Thank you for capturing the awe of geological time. Around 100,000 years ago during the Ice Age, the Hudson River ran 120 miles out into the Atlantic. In the Precambrian time, the Adirondacks were not the ancient sleepy mountains they are today; rather, they were peaks as high as our Himalayas. The Hudson River is a natural museum, its cliffs, its mountainous origins all part of a mosaic of geologic time. It has a relationship with the sea that stunned me. The salt-water tides swing almost six miles up the river and the fish life is a mixture of ocean and river life.

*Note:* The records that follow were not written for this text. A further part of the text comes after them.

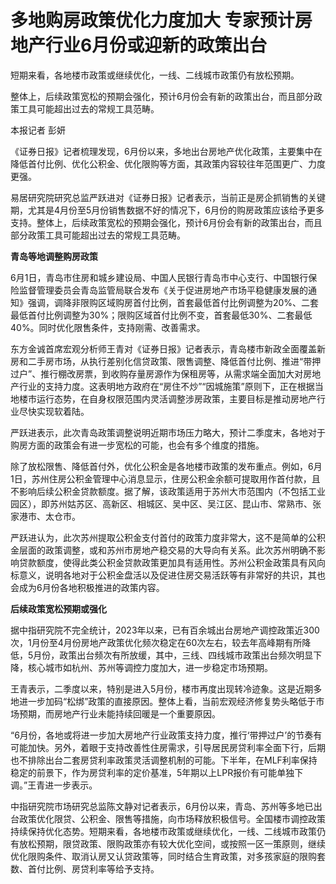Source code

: 

# 多地购房政策优化力度加大 专家预计房地产行业6月份或迎新的政策出台

短期来看，各地楼市政策或继续优化，一线、二线城市政策仍有放松预期。

整体上，后续政策宽松的预期会强化，预计6月份会有新的政策出台，而且部分政策工具可能超出过去的常规工具范畴。

本报记者 彭妍

《证券日报》记者梳理发现，6月份以来，多地出台房地产优化政策，主要集中在降低首付比例、优化公积金、优化限购等方面，其政策内容较往年范围更广、力度更强。

易居研究院研究总监严跃进对《证券日报》记者表示，当前正是房企抓销售的关键期，尤其是4月份至5月份销售数据不好的情况下，6月份的购房政策应该给予更多支持。整体上，后续政策宽松的预期会强化，预计6月份会有新的政策出台，而且部分政策工具可能超出过去的常规工具范畴。

**青岛等地调整购房政策**

6月1日，青岛市住房和城乡建设局、中国人民银行青岛市中心支行、中国银行保险监督管理委员会青岛监管局联合发布《关于促进房地产市场平稳健康发展的通知》强调，调降非限购区域购房首付比例，首套最低首付比例调整为20%、二套最低首付比例调整为30%；限购区域首付比例不变，首套最低30%、二套最低40%。同时优化限售条件，支持刚需、改善需求。

东方金诚首席宏观分析师王青对《证券日报》记者表示，青岛楼市新政全面覆盖新房和二手房市场，从执行差别化信贷政策、限售调整、降低首付比例、推进“带押过户”、推行棚改房票，到收购存量房源作为保租房等，从需求端全面加大对房地产行业的支持力度。这表明地方政府在“房住不炒”“因城施策”原则下，正在根据当地楼市运行态势，在自身权限范围内灵活调整涉房政策，主要目标是推动房地产行业尽快实现软着陆。

严跃进表示，此次青岛政策调整说明近期市场压力略大，预计二季度末，各地对于购房方面的政策会有进一步宽松的可能，也会有多个维度的措施。

除了放松限售、降低首付外，优化公积金是各地楼市政策的发布重点。例如，6月1日，苏州住房公积金管理中心消息显示，住房公积金余额可提取用作首付款，且不影响后续公积金贷款额度。据了解，该政策适用于苏州大市范围内（不包括工业园区），即苏州姑苏区、高新区、相城区、吴中区、吴江区、昆山市、常熟市、张家港市、太仓市。

严跃进认为，此次苏州提取公积金支付首付的政策力度非常大，这不是简单的公积金层面的政策调整，或和苏州市房地产稳交易的大导向有关系。此次苏州明确不影响贷款额度，使得此类公积金贷款政策更加具有适用性。苏州公积金政策具有风向标意义，说明各地对于公积金盘活以及促进住房交易活跃等有非常好的共识，其也会成为6月份各地积极推进的政策内容。

**后续政策宽松预期或强化**

据中指研究院不完全统计，2023年以来，已有百余城出台房地产调控政策近300次，1月份至4月份房地产政策优化频次稳定在60次左右，较去年高峰期有所降低，5月份，政策出台频次有所放缓，其中，三线、四线城市政策出台频次明显下降，核心城市如杭州、苏州等调控力度加大，进一步稳定市场预期。

王青表示，二季度以来，特别是进入5月份，楼市再度出现转冷迹象。这是近期多地进一步加码“松绑”政策的直接原因。整体上看，当前宏观经济修复势头略低于市场预期，而房地产行业未能持续回暖是一个重要原因。

“6月份，各地或将进一步加大房地产行业政策支持力度，推行‘带押过户’的节奏有可能加快。另外，着眼于支持改善性住房需求，引导居民房贷利率全面下行，后期也不排除出台二套房贷利率政策灵活调整机制的可能。下半年，在MLF利率保持稳定的前景下，作为房贷利率的定价基准，5年期以上LPR报价有可能单独下调。”王青进一步表示。

中指研究院市场研究总监陈文静对记者表示，6月份以来，青岛、苏州等多地已出台政策优化限贷、公积金、限售等措施，向市场释放积极信号。全国楼市调控政策持续保持优化态势。短期来看，各地楼市政策或继续优化，一线、二线城市政策仍有放松预期，限贷政策、限购政策亦有较大优化空间，或按照一区一策原则，继续优化限购条件、取消认房又认贷政策等，同时结合生育政策，对多孩家庭的限购套数、首付比例、房贷利率等给予支持。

Thank you for your love and enthusiasm for life on a river. The book is a nature guide to the river. Boyle spares no detail when it comes to describing his favorite fish and the flora and fauna of the river. Even amidst the near pollution extinction event within which this book was written, Boyle describes the abundance of nature and its great complexity with the clearness and immediacy of a man whose life is inextricably woven into the river. Who knew that many of the East Coast fish that sportsmen enjoy with such relish (like stripers) originate in the shorelines of the Hudson. Who knew that at one point in the early 19th century, over 50% of the world’s oysters were clinging to her shores.
Much of this might seem a bit obscure or only distantly relevant. Strange though how reassuring such information is. Robert Boyle’s love of the river and his clear unadorned prose acts as a headwaters for a book that brings, even half a century later, a great and beleaguered river to life.